- **What you will do**
In the records below, find every line with the word "eine" and copy it.

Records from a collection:
▽

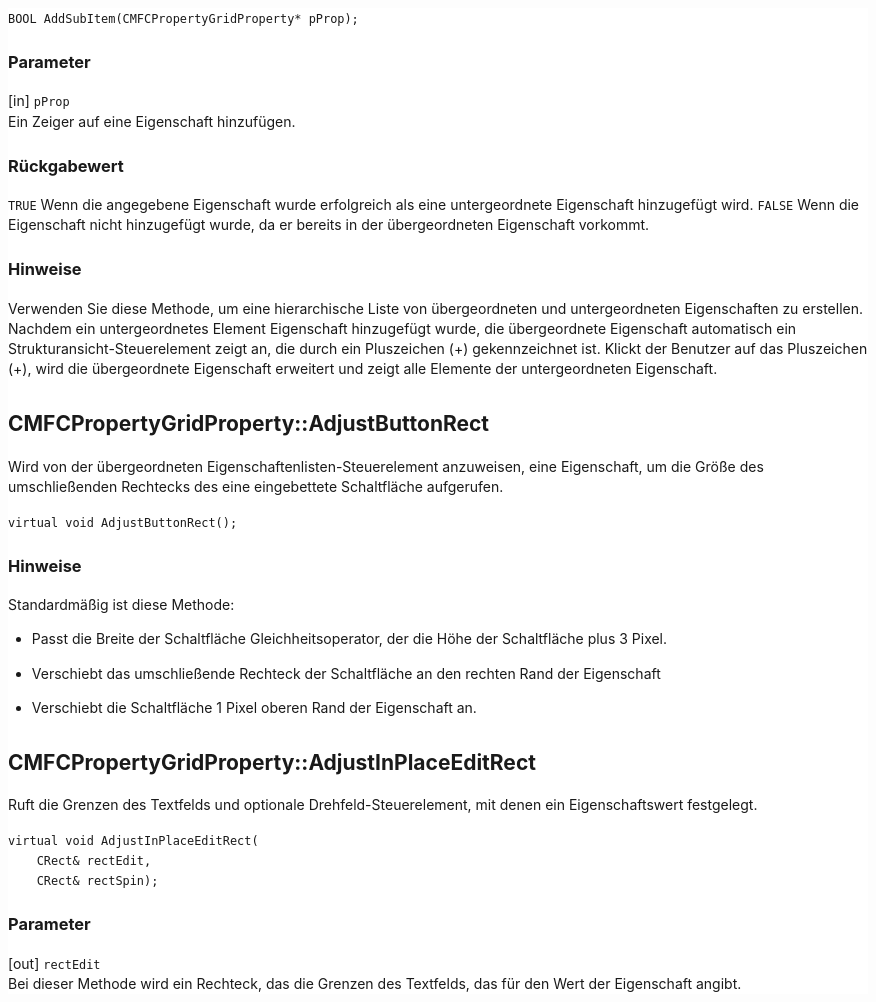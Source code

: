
 ```  
BOOL AddSubItem(CMFCPropertyGridProperty* pProp);
```  
  
### <a name="parameters"></a>Parameter  
 [in] `pProp`  
 Ein Zeiger auf eine Eigenschaft hinzufügen.  
  
### <a name="return-value"></a>Rückgabewert  
 `TRUE` Wenn die angegebene Eigenschaft wurde erfolgreich als eine untergeordnete Eigenschaft hinzugefügt wird. `FALSE` Wenn die Eigenschaft nicht hinzugefügt wurde, da er bereits in der übergeordneten Eigenschaft vorkommt.  
  
### <a name="remarks"></a>Hinweise  
 Verwenden Sie diese Methode, um eine hierarchische Liste von übergeordneten und untergeordneten Eigenschaften zu erstellen. Nachdem ein untergeordnetes Element Eigenschaft hinzugefügt wurde, die übergeordnete Eigenschaft automatisch ein Strukturansicht-Steuerelement zeigt an, die durch ein Pluszeichen (+) gekennzeichnet ist. Klickt der Benutzer auf das Pluszeichen (+), wird die übergeordnete Eigenschaft erweitert und zeigt alle Elemente der untergeordneten Eigenschaft.  
  
##  <a name="adjustbuttonrect"></a>  CMFCPropertyGridProperty::AdjustButtonRect  
 Wird von der übergeordneten Eigenschaftenlisten-Steuerelement anzuweisen, eine Eigenschaft, um die Größe des umschließenden Rechtecks des eine eingebettete Schaltfläche aufgerufen.  
  
```  
virtual void AdjustButtonRect();
```  
  
### <a name="remarks"></a>Hinweise  
 Standardmäßig ist diese Methode:  
  
-   Passt die Breite der Schaltfläche Gleichheitsoperator, der die Höhe der Schaltfläche plus 3 Pixel.  
  
-   Verschiebt das umschließende Rechteck der Schaltfläche an den rechten Rand der Eigenschaft  
  
-   Verschiebt die Schaltfläche 1 Pixel oberen Rand der Eigenschaft an.  
  
##  <a name="adjustinplaceeditrect"></a>  CMFCPropertyGridProperty::AdjustInPlaceEditRect  
 Ruft die Grenzen des Textfelds und optionale Drehfeld-Steuerelement, mit denen ein Eigenschaftswert festgelegt.  
  
```  
virtual void AdjustInPlaceEditRect(
    CRect& rectEdit,  
    CRect& rectSpin);
```  
  
### <a name="parameters"></a>Parameter  
 [out] `rectEdit`  
 Bei dieser Methode wird ein Rechteck, das die Grenzen des Textfelds, das für den Wert der Eigenschaft angibt.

△

- **Answer to the exercise**
 Ein Zeiger auf eine Eigenschaft hinzufügen.  
 `TRUE` Wenn die angegebene Eigenschaft wurde erfolgreich als eine untergeordnete Eigenschaft hinzugefügt wird. `FALSE` Wenn die Eigenschaft nicht hinzugefügt wurde, da er bereits in der übergeordneten Eigenschaft vorkommt.  
 Verwenden Sie diese Methode, um eine hierarchische Liste von übergeordneten und untergeordneten Eigenschaften zu erstellen. Nachdem ein untergeordnetes Element Eigenschaft hinzugefügt wurde, die übergeordnete Eigenschaft automatisch ein Strukturansicht-Steuerelement zeigt an, die durch ein Pluszeichen (+) gekennzeichnet ist. Klickt der Benutzer auf das Pluszeichen (+), wird die übergeordnete Eigenschaft erweitert und zeigt alle Elemente der untergeordneten Eigenschaft.  
 Wird von der übergeordneten Eigenschaftenlisten-Steuerelement anzuweisen, eine Eigenschaft, um die Größe des umschließenden Rechtecks des eine eingebettete Schaltfläche aufgerufen.  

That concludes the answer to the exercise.